- Interactive map of the Martin Luther King Jr. Federal Building area
- Alternative names: United States Post Office, Federal Annex

General information
- Type: Government offices
- Location: 77 Forsyth Street SW Atlanta, Georgia
- Coordinates: 33°45′12″N 84°23′46″W﻿ / ﻿33.7532°N 84.3961°W
- Completed: 1933
- Cost: $3,000,000
- Owner: General Services Administration
- Management: General Services Administration

Height
- Roof: 116.74 m (383.0 ft)

Technical details
- Floor count: 10
- Floor area: 291,025 sq ft (27,037.1 m^{2})

Design and construction
- Architect: A. Ten Eyck Brown
- Developer: General Services Administration

= Martin Luther King Jr. Federal Building =

The Martin Luther King Jr. Federal Building (shorter form King Federal Building) is a building in Atlanta, Georgia. It was completed in 1933 in classical style for the United States Postal Service, and is now used as office accommodation by the United States Federal Government. It is included in the National Register of Historic Places.

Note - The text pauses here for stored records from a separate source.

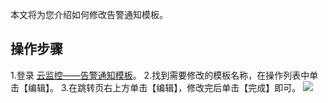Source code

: ﻿本文将为您介绍如何修改告警通知模板。

## 操作步骤
1.登录 [云监控——告警通知模板](https://console.cloud.tencent.com/monitor/alarm/notice)。
2.找到需要修改的模板名称，在操作列表中单击【编辑】。
3.在跳转页右上方单击【编辑】，修改完后单击【完成】即可。
![](https://main.qcloudimg.com/raw/933d6e7423cca72a7579037d28103e99.png)

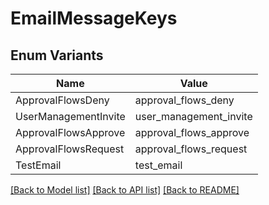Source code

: # EmailMessageKeys

## Enum Variants

| Name | Value |
|---- | -----|
| ApprovalFlowsDeny | approval_flows_deny |
| UserManagementInvite | user_management_invite |
| ApprovalFlowsApprove | approval_flows_approve |
| ApprovalFlowsRequest | approval_flows_request |
| TestEmail | test_email |


[[Back to Model list]](../README.md#documentation-for-models) [[Back to API list]](../README.md#documentation-for-api-endpoints) [[Back to README]](../README.md)


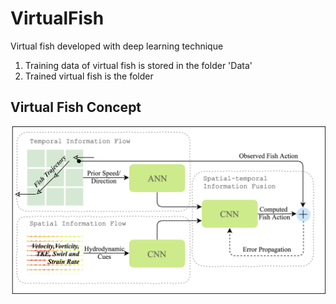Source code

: # VirtualFish
Virtual fish developed with deep learning technique

1. Training data of virtual fish is stored in the folder 'Data'
2. Trained virtual fish is the folder

## Virtual Fish Concept
<img src="https://github.com/jundongq/VirtualFish/blob/master/TrainedModel/VirtualFish_1.jpg" width="600">

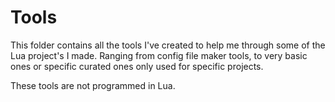 # Tools

This folder contains all the tools I've created to help me through some of the Lua project's I made. Ranging from config file maker tools, to very basic ones or specific curated ones only used for specific projects.

These tools are not programmed in Lua.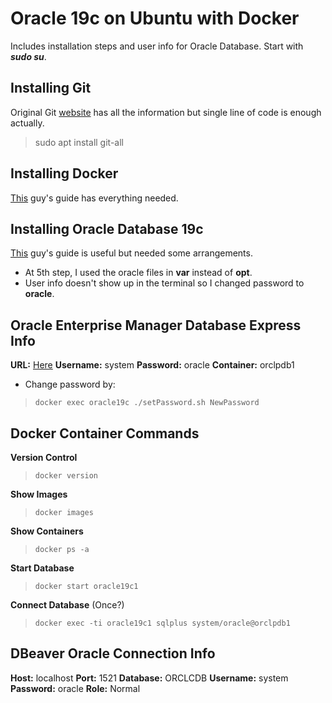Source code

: # Oracle 19c on Ubuntu with Docker
Includes installation steps and user info for Oracle Database. Start with ***sudo su***.

## Installing Git
Original Git [website](https://git-scm.com/book/en/v2/Getting-Started-Installing-Git) has all the information but single line of code is enough actually.
> sudo apt install git-all

## Installing Docker
[This](https://sistemdostu.com/ubuntu-20-04-docker-kurulumu/) guy's guide has everything needed.

## Installing Oracle Database 19c
[This](https://mkc110891.medium.com/oracle-19c-on-ubuntu-18-04-docker-6898cd2916f9) guy's guide is useful but needed some arrangements.
- At 5th step, I used the oracle files in **var** instead of **opt**.
- User info doesn't show up in the terminal so I changed password to **oracle**.

## Oracle Enterprise Manager Database Express Info
**URL:** [Here](https://localhost:5500/em/shell)
**Username:** system
**Password:** oracle
**Container:** orclpdb1
- Change password by:
> `docker exec oracle19c ./setPassword.sh NewPassword`

## Docker Container Commands
**Version Control**
> `docker version`

**Show Images**
> `docker images`

**Show Containers**
> `docker ps -a`

**Start Database**
> `docker start oracle19c1`

**Connect Database** (Once?)
> `docker exec -ti oracle19c1 sqlplus system/oracle@orclpdb1`

## DBeaver Oracle Connection Info
**Host:** localhost
**Port:** 1521
**Database:** ORCLCDB
**Username:** system
**Password:** oracle
**Role:** Normal

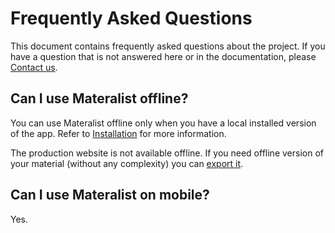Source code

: # Frequently Asked Questions

This document contains frequently asked questions about the project. If you have a question that is not answered here or in the documentation, please [Contact us](./contact/).

## Can I use Materalist offline?

You can use Materalist offline only when you have a local installed version of the app.
Refer to [Installation](./extending/source/setup) for more information.

The production website is not available offline.
If you need offline version of your material (without any complexity) you can [export it](./usage/editor/export).

## Can I use Materalist on mobile?

Yes.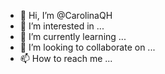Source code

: - 👋 Hi, I’m @CarolinaQH
- 👀 I’m interested in ...
- 🌱 I’m currently learning ...
- 💞️ I’m looking to collaborate on ...
- 📫 How to reach me ...

<!---
CarolinaQH/CarolinaQH is a ✨ special ✨ repository because its `README.md` (this file) appears on your GitHub profile.
You can click the Preview link to take a look at your changes.
--->
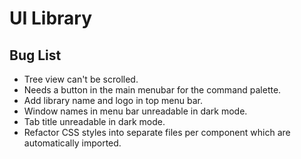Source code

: # UI Library

## Bug List

- Tree view can't be scrolled.
- Needs a button in the main menubar for the command palette.
- Add library name and logo in top menu bar.
- Window names in menu bar unreadable in dark mode.
- Tab title unreadable in dark mode.
- Refactor CSS styles into separate files per component which are automatically imported.
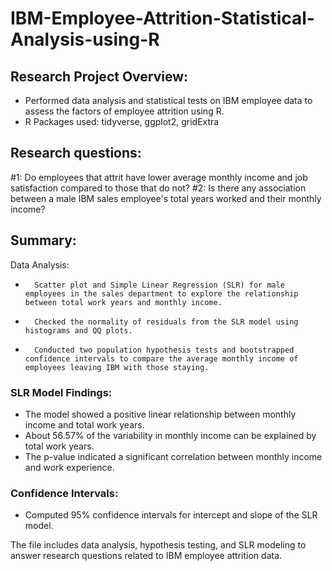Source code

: # IBM-Employee-Attrition-Statistical-Analysis-using-R
## Research Project Overview:
* Performed data analysis and statistical tests on IBM employee data to assess the factors of employee attrition using R. 
* R Packages used: tidyverse, ggplot2, gridExtra

## Research questions: 
#1: Do employees that attrit have lower average monthly income and job satisfaction compared to those that do not?
#2: Is there any association between a male IBM sales employee's total years worked and their monthly income?

## Summary: 
Data Analysis:
* 		Scatter plot and Simple Linear Regression (SLR) for male employees in the sales department to explore the relationship between total work years and monthly income.
* 		Checked the normality of residuals from the SLR model using histograms and QQ plots.
* 		Conducted two population hypothesis tests and bootstrapped confidence intervals to compare the average monthly income of employees leaving IBM with those staying.

### SLR Model Findings:
* The model showed a positive linear relationship between monthly income and total work years.
* About 56.57% of the variability in monthly income can be explained by total work years.
* The p-value indicated a significant correlation between monthly income and work experience.

### Confidence Intervals:
* Computed 95% confidence intervals for intercept and slope of the SLR model.

The file includes data analysis, hypothesis testing, and SLR modeling to answer research questions related to IBM employee attrition data.
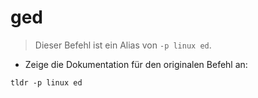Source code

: # ged

> Dieser Befehl ist ein Alias von `-p linux ed`.

- Zeige die Dokumentation für den originalen Befehl an:

`tldr -p linux ed`
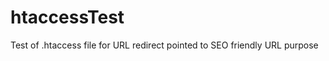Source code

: htaccessTest
============

Test of .htaccess file for URL redirect pointed to SEO friendly URL purpose
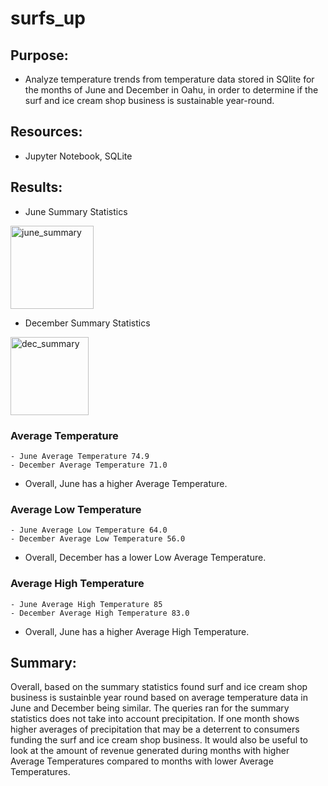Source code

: # surfs_up

## Purpose:
- Analyze temperature trends from temperature data stored in SQlite for the months of June and December in Oahu, in order to determine if the surf and ice cream shop business is sustainable year-round.

## Resources:
- Jupyter Notebook, SQLite

## Results:
- June Summary Statistics
<img width="133" alt="june_summary" src="https://user-images.githubusercontent.com/72039212/114748967-0c88cd00-9d18-11eb-8075-2aa56ee4bc36.png">

- December Summary Statistics
<img width="125" alt="dec_summary" src="https://user-images.githubusercontent.com/72039212/114749182-45c13d00-9d18-11eb-9ffc-59d7f1de2507.png">

### Average Temperature
    - June Average Temperature 74.9
    - December Average Temperature 71.0
  - Overall, June has a higher Average Temperature.
  
### Average Low Temperature
    - June Average Low Temperature 64.0
    - December Average Low Temperature 56.0
  - Overall, December has a lower Low Average Temperature.
  
### Average High Temperature
    - June Average High Temperature 85
    - December Average High Temperature 83.0  
  - Overall, June has a higher Average High Temperature.
  
## Summary:
Overall, based on the summary statistics found surf and ice cream shop business is sustainble year round based on average temperature data in June and December being similar. The queries ran for the summary statistics does not take into account precipitation. If one month shows higher averages of precipitation that may be a deterrent to consumers funding the surf and ice cream shop business. It would also be useful to look at the amount of revenue generated during months with higher Average Temperatures compared to months with lower Average Temperatures.

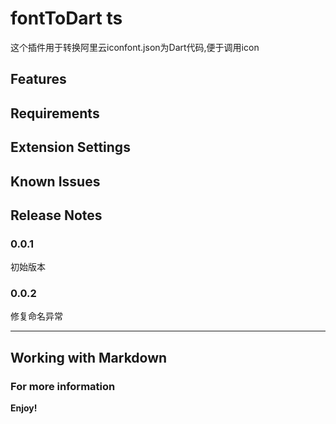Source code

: # fontToDart ts

这个插件用于转换阿里云iconfont.json为Dart代码,便于调用icon

## Features


## Requirements


## Extension Settings


## Known Issues



## Release Notes


### 0.0.1

初始版本


### 0.0.2

修复命名异常

-----------------------------------------------------------------------------------------------------------

## Working with Markdown


### For more information


**Enjoy!**
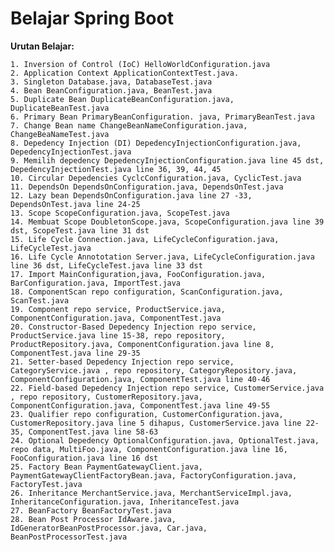 # Belajar Spring Boot

**Urutan Belajar:**


    1. Inversion of Control (IoC) HelloWorldConfiguration.java
    2. Application Context ApplicationContextTest.java.
    3. Singleton Database.java, DatabaseTest.java
    4. Bean BeanConfiguration.java, BeanTest.java
    5. Duplicate Bean DuplicateBeanConfiguration.java, DuplicateBeanTest.java
    6. Primary Bean PrimaryBeanConfiguration. java, PrimaryBeanTest.java
    7. Change Bean name ChangeBeanNameConfiguration.java, ChangeBeaNameTest.java
    8. Depedency Injection (DI) DepedencyInjectionConfiguration.java, DepedencyInjectionTest.java
    9. Memilih depedency DepedencyInjectionConfiguration.java line 45 dst, DepedencyInjectionTest.java line 36, 39, 44, 45
    10. Circular Depedencies CyclcConfiguration.java, CyclicTest.java
    11. DependsOn DependsOnConfiguration.java, DependsOnTest.java
    12. Lazy bean DependsOnConfiguration.java line 27 -33, DependsOnTest.java line 24-25
    13. Scope ScopeConfiguration.java, ScopeTest.java
    14. Membuat Scope DoubletonScope.java, ScopeConfiguration.java line 39 dst, ScopeTest.java line 31 dst
    15. Life Cycle Connection.java, LifeCycleConfiguration.java, LifeCycleTest.java
    16. Life Cycle Annototation Server.java, LifeCycleConfiguration.java line 36 dst, LifeCycleTest.java line 33 dst
    17. Import MainConfiguration,java, FooConfiguration.java, BarConfiguration.java, ImportTest.java
    18. ComponentScan repo configuration, ScanConfiguration.java, ScanTest.java
    19. Component repo service, ProductService.java, ComponentConfiguration.java, ComponentTest.java
    20. Constructor-Based Depedency Injection repo service, ProductService.java line 15-38, repo repository, ProductRepository.java, ComponentConfiguration.java line 8, ComponentTest.java line 29-35
    21. Setter-based Depedency Injection repo service, CategoryService.java , repo repository, CategoryRepository.java, ComponentConfiguration.java, ComponentTest.java line 40-46
    22. Field-based Depedency Injection repo service, CustomerService.java , repo repository, CustomerRepository.java, ComponentConfiguration.java, ComponentTest.java line 49-55
    23. Qualifier repo configuration, CustomerConfiguration.java, CustomerRepository.java line 5 dihapus, CustomerService.java line 22-35, ComponentTest.java line 58-63
    24. Optional Depedency OptionalConfiguration.java, OptionalTest.java, repo data, MultiFoo.java, ComponentConfiguration.java line 16, FooConfiguration.java line 16 dst
    25. Factory Bean PaymentGatewayClient.java, PaymentGatewayClientFactoryBean.java, FactoryConfiguration.java, FactoryTest.java
    26. Inheritance MerchantService.java, MerchantServiceImpl.java, InheritanceConfiguration.java, InheritanceTest.java
    27. BeanFactory BeanFactoryTest.java
    28. Bean Post Processor IdAware.java, IdGeneratorBeanPostProcessor.java, Car.java, BeanPostProcessorTest.java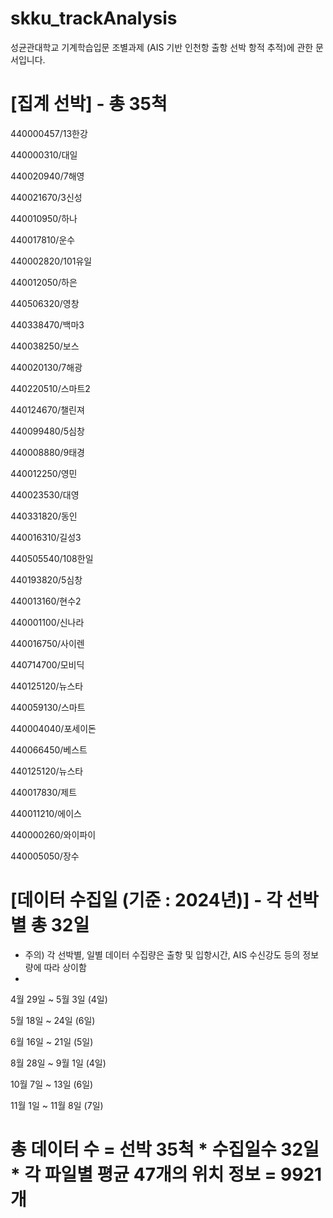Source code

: # skku_trackAnalysis
성균관대학교 기계학습입문 조별과제 (AIS 기반 인천항 출항 선박 항적 추적)에 관한 문서입니다.

# [집계 선박] - 총 35척
440000457/13한강

440000310/대일

440020940/7해영

440021670/3신성

440010950/하나

440017810/운수

440002820/101유일

440012050/하은

440506320/영창

440338470/백마3

440038250/보스

440020130/7해광

440220510/스마트2

440124670/챌린져

440099480/5심창

440008880/9태경

440012250/영민

440023530/대영

440331820/동인

440016310/길성3

440505540/108한일

440193820/5심창

440013160/현수2

440001100/신나라

440016750/사이렌

440714700/모비딕

440125120/뉴스타

440059130/스마트

440004040/포세이돈

440066450/베스트

440125120/뉴스타

440017830/제트

440011210/에이스

440000260/와이파이

440005050/장수


# [데이터 수집일 (기준 : 2024년)] - 각 선박별 총 32일
* 주의) 각 선박별, 일별 데이터 수집량은 출항 및 입항시간, AIS 수신강도 등의 정보량에 따라 상이함
* 
4월 29일 ~ 5월 3일		  (4일)

5월 18일 ~ 24일			  (6일)

6월 16일 ~ 21일			  (5일)

8월 28일 ~ 9월 1일		  (4일)

10월 7일 ~ 13일			  (6일)

11월 1일 ~ 11월 8일		  (7일)

# 총 데이터 수  = 선박 35척 * 수집일수 32일 * 각 파일별 평균 47개의 위치 정보 = 9921개
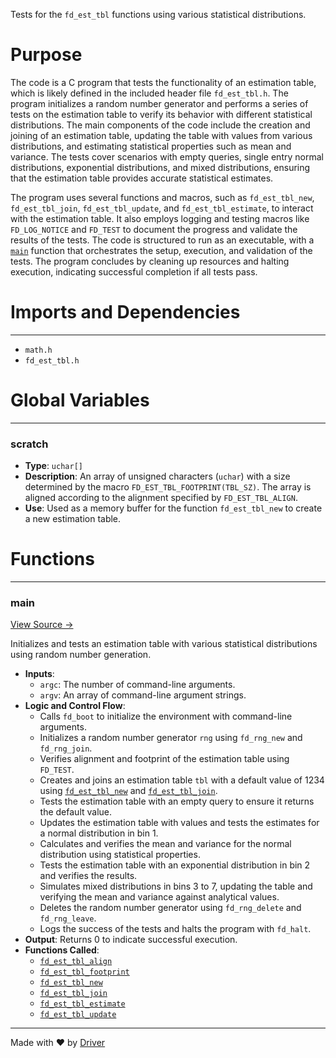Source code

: <!--------------------------------------------------------------------------------->
<!-- IMPORTANT: This file is auto-generated by Driver (https://driver.ai). -------->
<!-- Manual edits may be overwritten on future commits. --------------------------->
<!--------------------------------------------------------------------------------->

Tests for the `fd_est_tbl` functions using various statistical distributions.

# Purpose
The code is a C program that tests the functionality of an estimation table, which is likely defined in the included header file `fd_est_tbl.h`. The program initializes a random number generator and performs a series of tests on the estimation table to verify its behavior with different statistical distributions. The main components of the code include the creation and joining of an estimation table, updating the table with values from various distributions, and estimating statistical properties such as mean and variance. The tests cover scenarios with empty queries, single entry normal distributions, exponential distributions, and mixed distributions, ensuring that the estimation table provides accurate statistical estimates.

The program uses several functions and macros, such as `fd_est_tbl_new`, `fd_est_tbl_join`, `fd_est_tbl_update`, and `fd_est_tbl_estimate`, to interact with the estimation table. It also employs logging and testing macros like `FD_LOG_NOTICE` and `FD_TEST` to document the progress and validate the results of the tests. The code is structured to run as an executable, with a [`main`](<#main>) function that orchestrates the setup, execution, and validation of the tests. The program concludes by cleaning up resources and halting execution, indicating successful completion if all tests pass.
# Imports and Dependencies

---
- `math.h`
- `fd_est_tbl.h`


# Global Variables

---
### scratch
- **Type**: ``uchar[]``
- **Description**: An array of unsigned characters (`uchar`) with a size determined by the macro `FD_EST_TBL_FOOTPRINT(TBL_SZ)`. The array is aligned according to the alignment specified by `FD_EST_TBL_ALIGN`.
- **Use**: Used as a memory buffer for the function `fd_est_tbl_new` to create a new estimation table.


# Functions

---
### main<!-- {{#callable:main}} -->
[View Source →](<../../../../../src/disco/pack/test_est_tbl.c#L5>)

Initializes and tests an estimation table with various statistical distributions using random number generation.
- **Inputs**:
    - `argc`: The number of command-line arguments.
    - `argv`: An array of command-line argument strings.
- **Logic and Control Flow**:
    - Calls `fd_boot` to initialize the environment with command-line arguments.
    - Initializes a random number generator `rng` using `fd_rng_new` and `fd_rng_join`.
    - Verifies alignment and footprint of the estimation table using `FD_TEST`.
    - Creates and joins an estimation table `tbl` with a default value of 1234 using [`fd_est_tbl_new`](<fd_est_tbl.h.md#fd_est_tbl_new>) and [`fd_est_tbl_join`](<fd_est_tbl.h.md#fd_est_tbl_join>).
    - Tests the estimation table with an empty query to ensure it returns the default value.
    - Updates the estimation table with values and tests the estimates for a normal distribution in bin 1.
    - Calculates and verifies the mean and variance for the normal distribution using statistical properties.
    - Tests the estimation table with an exponential distribution in bin 2 and verifies the results.
    - Simulates mixed distributions in bins 3 to 7, updating the table and verifying the mean and variance against analytical values.
    - Deletes the random number generator using `fd_rng_delete` and `fd_rng_leave`.
    - Logs the success of the tests and halts the program with `fd_halt`.
- **Output**: Returns 0 to indicate successful execution.
- **Functions Called**:
    - [`fd_est_tbl_align`](<fd_est_tbl.h.md#fd_est_tbl_align>)
    - [`fd_est_tbl_footprint`](<fd_est_tbl.h.md#fd_est_tbl_footprint>)
    - [`fd_est_tbl_new`](<fd_est_tbl.h.md#fd_est_tbl_new>)
    - [`fd_est_tbl_join`](<fd_est_tbl.h.md#fd_est_tbl_join>)
    - [`fd_est_tbl_estimate`](<fd_est_tbl.h.md#fd_est_tbl_estimate>)
    - [`fd_est_tbl_update`](<fd_est_tbl.h.md#fd_est_tbl_update>)



---
Made with ❤️ by [Driver](https://www.driver.ai/)
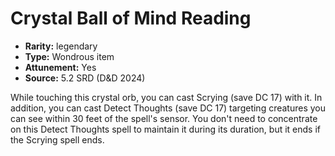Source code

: 
# Crystal Ball of Mind Reading

* **Rarity:** legendary
* **Type:** Wondrous item
* **Attunement:** Yes
* **Source:** 5.2 SRD (D&D 2024)


While touching this crystal orb, you can cast Scrying (save DC 17) with it. In addition, you can cast Detect Thoughts (save DC 17) targeting creatures you can see within 30 feet of the spell's sensor. You don't need to concentrate on this Detect Thoughts spell to maintain it during its duration, but it ends if the Scrying spell ends.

The building was constructed by the Work Projects Administration, a New Deal agency, reflecting the expansion of Federal activity at that time. It was located adjacent to Terminal Station in Spring Street, and mail was transferred via tunnels from the railroad network, which then handled most long-distance mail. Later the building became a Federal office building, receiving its present name in 1988. The General Services Administration (GSA) undertook renovation in 2012, as far as possible in line with current "green building" criteria.

The building served Police Squad headquarters in the 2025 film The Naked Gun.